Relationship 1: the formal features emerge directly as a result of political or cultural shifts. I.e., somebody says, "Strip all the ornament, for such matter reflects bourgeois culture." And the typefaces that are designed in response to this call are thus stripped of ornament. Seems to be most common to post- WWI modernism and after. But I know there's more to the story-- going all the way back to Carolingian minuscule you see something like political and cultural imperatives pushing into the world of script design (any "state" mandate to standardize a script would seem to apply here, but also any other kind of cultural call for some new or different formal features).

Relationship 2: People attribute political or cultural perspectives to the type design after or outside the material context in which the design originated. I.e., somebody says, "Let's use this blackletter for our heavy metal band's name, because it looks dark and pointy and scary." These attributions can be made pretty much at random by anyone, with or without connection to historical contexts (see Eva Brumberger's research on "typeface personality"-- neat stuff, but it's all about psychological impressions in the here-and-now).
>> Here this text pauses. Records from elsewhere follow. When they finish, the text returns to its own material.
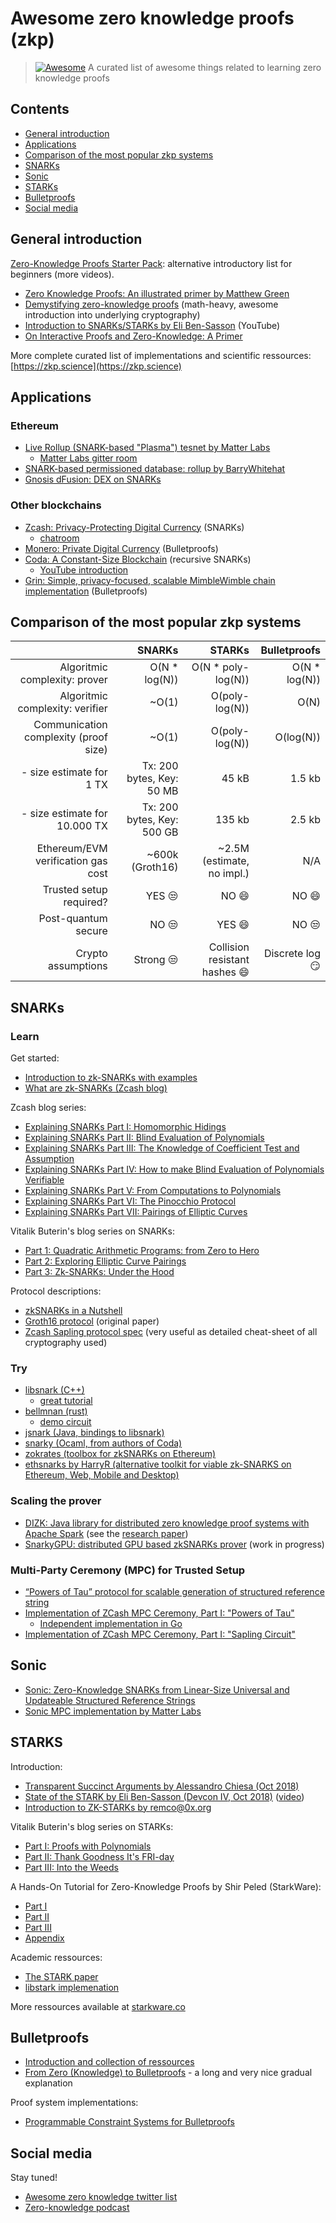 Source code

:# Awesome zero knowledge proofs (zkp)

> [![Awesome](https://awesome.re/badge.svg)](https://awesome.re)
> A curated list of awesome things related to learning zero knowledge proofs

## Contents

- [General introduction](#general-introduction)
- [Applications](#applications)
- [Comparison of the most popular zkp systems](#comparison-of-the-most-popular-zkp-systems)
- [SNARKs](#snarks)
- [Sonic](#sonic)
- [STARKs](#starks)
- [Bulletproofs](#bulletproofs)
- [Social media](#social-media)

## General introduction

[Zero-Knowledge Proofs Starter Pack](https://ethresear.ch/t/zero-knowledge-proofs-starter-pack/4519): alternative introductory list for beginners (more videos).

- [Zero Knowledge Proofs: An illustrated primer by Matthew Green](https://blog.cryptographyengineering.com/2014/11/27/zero-knowledge-proofs-illustrated-primer/)
- [Demystifying zero-knowledge proofs](https://docs.google.com/presentation/d/1gfB6WZMvM9mmDKofFibIgsyYShdf0RV_Y8TLz3k1Ls0/edit#slide=id.p) (math-heavy, awesome introduction into underlying cryptography)
- [Introduction to SNARKs/STARKs by Eli Ben-Sasson](https://www.youtube.com/watch?v=VUN35BC11Qw) (YouTube)
- [On Interactive Proofs and Zero-Knowledge: A Primer](https://medium.com/magicofc/interactive-proofs-and-zero-knowledge-b32f6c8d66c3)

More complete curated list of implementations and scientific ressources:
[https://zkp.science](https://zkp.science)

## Applications

### Ethereum

- [Live Rollup (SNARK-based "Plasma") tesnet by Matter Labs](https://medium.com/matter-labs/introducing-matter-testnet-502fab5a6f17)
  - [Matter Labs gitter room](https://gitter.im/matter_labs/community)
- [SNARK-based permissioned database: rollup by BarryWhitehat](https://github.com/barryWhiteHat/roll_up)
- [Gnosis dFusion: DEX on SNARKs](https://github.com/gnosis/dex-research/tree/master/dFusion)

### Other blockchains

- [Zcash: Privacy-Protecting Digital Currency](https://z.cash) (SNARKs)
  - [chatroom](https://chat.zcashcommunity.com/channel/zapps-wg)
- [Monero: Private Digital Currency](https://www.getmonero.org) (Bulletproofs)
- [Coda: A Constant-Size Blockchain](https://codaprotocol.com) (recursive SNARKs)
  - [YouTube introduction](https://www.youtube.com/watch?v=qCVACpgQSjo)
- [Grin: Simple, privacy-focused, scalable MimbleWimble chain implementation](http://grin-tech.org) (Bulletproofs)

## Comparison of the most popular zkp systems

|                                       | SNARKs                     | STARKs                        | Bulletproofs    |
| ------------------------------------: | -------------------------: | ----------------------------: | --------------: |
| Algoritmic complexity: prover         | O(N * log(N))              | O(N * poly-log(N))            | O(N * log(N))   |
| Algoritmic complexity: verifier       | ~O(1)                      | O(poly-log(N))                | O(N)            |
| Communication complexity (proof size) | ~O(1)                      | O(poly-log(N))                | O(log(N))       |
| - size estimate for 1 TX              | Tx: 200 bytes, Key: 50 MB  | 45 kB                         | 1.5 kb          |
| - size estimate for 10.000 TX         | Tx: 200 bytes, Key: 500 GB | 135 kb                        | 2.5 kb          |
| Ethereum/EVM verification gas cost    | ~600k (Groth16)            | ~2.5M (estimate, no impl.)    | N/A             |
| Trusted setup required?               | YES :unamused:             | NO :smile:                    | NO :smile:      |
| Post-quantum secure                   | NO :unamused:              | YES :smile:                   | NO :unamused:   |
| Crypto assumptions                    | Strong :unamused:          | Collision resistant hashes :smile: | Discrete log :smirk: |

## SNARKs

### Learn

Get started:
- [Introduction to zk-SNARKs with examples](https://media.consensys.net/introduction-to-zksnarks-with-examples-3283b554fc3b)
- [What are zk-SNARKs (Zcash blog)](https://z.cash/technology/zksnarks)

Zcash blog series:
- [Explaining SNARKs Part I: Homomorphic Hidings](https://z.cash/blog/snark-explain/)
- [Explaining SNARKs Part II: Blind Evaluation of Polynomials](https://z.cash/blog/snark-explain2)
- [Explaining SNARKs Part III: The Knowledge of Coefficient Test and Assumption](https://z.cash/blog/snark-explain3/)
- [Explaining SNARKs Part IV: How to make Blind Evaluation of Polynomials Verifiable](https://z.cash/blog/snark-explain4)
- [Explaining SNARKs Part V: From Computations to Polynomials](https://z.cash/blog/snark-explain5/)
- [Explaining SNARKs Part VI: The Pinocchio Protocol](https://z.cash/blog/snark-explain6)
- [Explaining SNARKs Part VII: Pairings of Elliptic Curves](https://z.cash/blog/snark-explain7)

Vitalik Buterin's blog series on SNARKs:
- [Part 1: Quadratic Arithmetic Programs: from Zero to Hero](https://medium.com/@VitalikButerin/quadratic-arithmetic-programs-from-zero-to-hero-f6d558cea649)
- [Part 2: Exploring Elliptic Curve Pairings](https://medium.com/@VitalikButerin/exploring-elliptic-curve-pairings-c73c1864e627)
- [Part 3: Zk-SNARKs: Under the Hood](https://medium.com/@VitalikButerin/zk-snarks-under-the-hood-b33151a013f6)

Protocol descriptions:
- [zkSNARKs in a Nutshell](http://chriseth.github.io/notes/articles/zksnarks/zksnarks.pdf)
- [Groth16 protocol](https://eprint.iacr.org/2016/260.pdf) (original paper)
- [Zcash Sapling protocol spec](https://github.com/zcash/zips/blob/master/protocol/sapling.pdf) (very useful as detailed cheat-sheet of all cryptography used)

### Try

- [libsnark (C++)](https://github.com/scipr-lab/libsnark)
  - [great tutorial](https://github.com/christianlundkvist/libsnark-tutorial)
- [bellmnan (rust)](https://github.com/zkcrypto/bellman/)
  - [demo circuit](https://github.com/ebfull/bellman-demo)
- [jsnark (Java, bindings to libsnark)](https://github.com/akosba/jsnark)
- [snarky (Ocaml, from authors of Coda)](https://github.com/o1-labs/snarky)
- [zokrates (toolbox for zkSNARKs on Ethereum)](https://github.com/Zokrates/ZoKrates)
- [ethsnarks by HarryR (alternative toolkit for viable zk-SNARKS on Ethereum, Web, Mobile and Desktop)](https://github.com/HarryR/ethsnarks)

### Scaling the prover

- [DIZK: Java library for distributed zero knowledge proof systems with Apache Spark](https://github.com/scipr-lab/dizk) (see the [research paper](https://eprint.iacr.org/2018/691))
- [SnarkyGPU: distributed GPU based zkSNARKs prover](https://github.com/matterinc/snarkyGPU) (work in progress)

### Multi-Party Ceremony (MPC) for Trusted Setup

- [“Powers of Tau” protocol for scalable generation of structured reference string](https://eprint.iacr.org/2017/1050)
- [Implementation of ZCash MPC Ceremony, Part I: "Powers of Tau"](https://github.com/ebfull/powersoftau)
  - [Independent implementation in Go](https://github.com/FiloSottile/powersoftau/)
- [Implementation of ZCash MPC Ceremony, Part I: "Sapling Circuit"](https://github.com/zcash-hackworks/sapling-mpc)

## Sonic

- [Sonic: Zero-Knowledge SNARKs from Linear-Size Universal and Updateable Structured Reference Strings](https://eprint.iacr.org/2019/099)
- [Sonic MPC implementation by Matter Labs](https://github.com/matter-labs/alpha_line)

## STARKS

Introduction:
- [Transparent Succinct Arguments by Alessandro Chiesa (Oct 2018)](https://gist.github.com/Haseeb-Qureshi/f552fdbbb649ed4bbfeb681beb4091e1)
- [State of the STARK by Eli Ben-Sasson (Devcon IV, Oct 2018)](https://drive.google.com/file/d/1Osa0MXu-04dfwn1YOSgN6CXOgWnsp-Tu/view) ([video](https://www.youtube.com/watch?v=1KSwVIZ82hs))
- [Introduction to ZK-STARKs by remco@0x.org](https://hackmd.io/s/rJHYnQ3Z4)

Vitalik Buterin's blog series on STARKs:
- [Part I: Proofs with Polynomials](https://vitalik.ca/general/2017/11/09/starks_part_1.html)
- [Part II: Thank Goodness It's FRI-day](https://vitalik.ca/general/2017/11/22/starks_part_2.html)
- [Part III: Into the Weeds](https://vitalik.ca/general/2018/07/21/starks_part_3.html)

A Hands-On Tutorial for Zero-Knowledge Proofs by Shir Peled (StarkWare):
- [Part I](http://www.shirpeled.com/2018/09/a-hands-on-tutorial-for-zero-knowledge.html)
- [Part II](http://www.shirpeled.com/2018/10/a-hands-on-tutorial-for-zero-knowledge.html)
- [Part III](http://www.shirpeled.com/2018/10/a-hands-on-tutorial-for-zero-knowledge_2.html)
- [Appendix](http://www.shirpeled.com/2018/10/a-hands-on-tutorial-for-zero-knowledge_4.html)

Academic ressources:
- [The STARK paper](https://eprint.iacr.org/2018/046.pdf)
- [libstark implemenation](https://github.com/elibensasson/libSTARK)

More ressources available at [starkware.co](https://www.starkware.co)

## Bulletproofs

- [Introduction and collection of ressources](https://crypto.stanford.edu/bulletproofs/)
- [From Zero (Knowledge) to Bulletproofs](https://joinmarket.me/blog/blog/from-zero-knowledge-proofs-to-bulletproofs-paper/) - a long and very nice gradual explanation

Proof system implementations:
- [Programmable Constraint Systems for Bulletproofs](https://medium.com/interstellar/programmable-constraint-systems-for-bulletproofs-365b9feb92f7)

## Social media

Stay tuned!

- [Awesome zero knowledge twitter list](https://twitter.com/gluk64/lists/awesome-zkp)
- [Zero-knowledge podcast](https://www.zeroknowledge.fm)
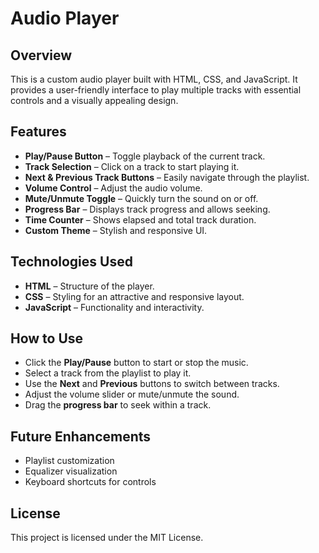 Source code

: # Audio Player

## Overview

This is a custom audio player built with HTML, CSS, and JavaScript. It provides a user-friendly
interface to play multiple tracks with essential controls and a visually appealing design.

## Features

- **Play/Pause Button** – Toggle playback of the current track.
- **Track Selection** – Click on a track to start playing it.
- **Next & Previous Track Buttons** – Easily navigate through the playlist.
- **Volume Control** – Adjust the audio volume.
- **Mute/Unmute Toggle** – Quickly turn the sound on or off.
- **Progress Bar** – Displays track progress and allows seeking.
- **Time Counter** – Shows elapsed and total track duration.
- **Custom Theme** – Stylish and responsive UI.

## Technologies Used

- **HTML** – Structure of the player.
- **CSS** – Styling for an attractive and responsive layout.
- **JavaScript** – Functionality and interactivity.

## How to Use

- Click the **Play/Pause** button to start or stop the music.
- Select a track from the playlist to play it.
- Use the **Next** and **Previous** buttons to switch between tracks.
- Adjust the volume slider or mute/unmute the sound.
- Drag the **progress bar** to seek within a track.

## Future Enhancements

- Playlist customization
- Equalizer visualization
- Keyboard shortcuts for controls

## License

This project is licensed under the MIT License.
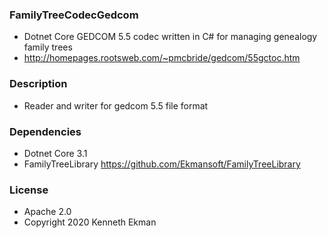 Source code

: ### FamilyTreeCodecGedcom
- Dotnet Core GEDCOM 5.5 codec written in C# for managing genealogy family trees
- http://homepages.rootsweb.com/~pmcbride/gedcom/55gctoc.htm

### Description
- Reader and writer for gedcom 5.5 file format

### Dependencies
- Dotnet Core 3.1
- FamilyTreeLibrary https://github.com/Ekmansoft/FamilyTreeLibrary

### License 
- Apache 2.0
- Copyright 2020 Kenneth Ekman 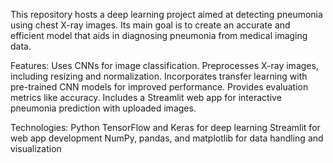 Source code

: This repository hosts a deep learning project aimed at detecting pneumonia using chest X-ray images. Its main goal is to create an accurate and efficient model that aids in diagnosing pneumonia from medical imaging data.

Features:
Uses CNNs for image classification.
Preprocesses X-ray images, including resizing and normalization.
Incorporates transfer learning with pre-trained CNN models for improved performance.
Provides evaluation metrics like accuracy.
Includes a Streamlit web app for interactive pneumonia prediction with uploaded images.

Technologies:
Python
TensorFlow and Keras for deep learning
Streamlit for web app development
NumPy, pandas, and matplotlib for data handling and visualization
Any thoughts? Interesting cases? The nationalism/blackletter thing is one obvious example. And I believe Hrant has written some very thoughtful stuff about the problems of Latinization, which is great example of how political/cultural forces have shaped the actual formal features of a script/typeface.


- Jay

dezcom's picture

Early Greek letterforms were simple sans serif with little or no decorative features. Later, letters were adorned and formed more to some asthetic bent or another. The balance swings both ways and is rarely just a political thing. People in the arts and crafts have a history of being a bit eccentric and not big rote-step followers of political establishments. It is as much the case that letterform designers just did stuff then the politicians pronounced it theirs rather than the other way around.


jlg4104's picture

Interesting stuff. Thanks. I should mention I'm open to any suggestions, ideas, references, etc. I don't presume there's always a direct causal connection between Political Idea X and Formal Feature Y, but I am interested in the connections when they do exist (and that's a point well-taken, dezcom, that designers are also individuals who create things-- it's not all about a visual design being produced by social or political forces, as there has to be an individual artist in the equation somewhere, even if you're talking about the one who programs the AI system that generates "new" typefaces).

guifa's picture

Well, one of the aspects you could look at is the decline of the Fraktur face and the accompany Kurrentschriften in light of politics from WWII. It's a shame too, I rather like both of them but now hardly anyone can read either.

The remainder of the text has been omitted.